**Task description:** Give only the number of lines in the records that include "friends".

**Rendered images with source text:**
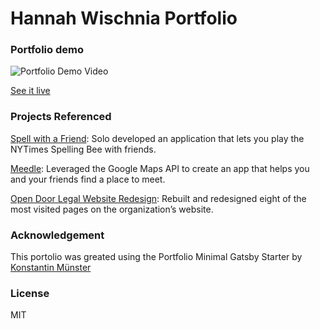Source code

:# Hannah Wischnia Portfolio

### Portfolio demo
![Portfolio Demo Video](https://user-images.githubusercontent.com/76498844/125204480-2799a900-e243-11eb-900e-c4f93ed8f0b7.gif)

[See it live](https://hannahwischnia.com)

### Projects Referenced
[Spell with a Friend](https://spellwithafriend.com): Solo developed an application that lets you play the NYTimes Spelling Bee with friends.

[Meedle](https://meedleapp.herokuapp.com): Leveraged the Google Maps API to create an app that helps you and your friends find a place to meet.

[Open Door Legal Website Redesign](https://opendoorlegal.org/why-legal-aid): Rebuilt and redesigned eight of the most visited pages on the organization’s website.

### Acknowledgement
This portolio was greated using the Portfolio Minimal Gatsby Starter by [Konstantin Münster](https://github.com/konstantinmuenster)


### License
MIT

**Your solution:** 2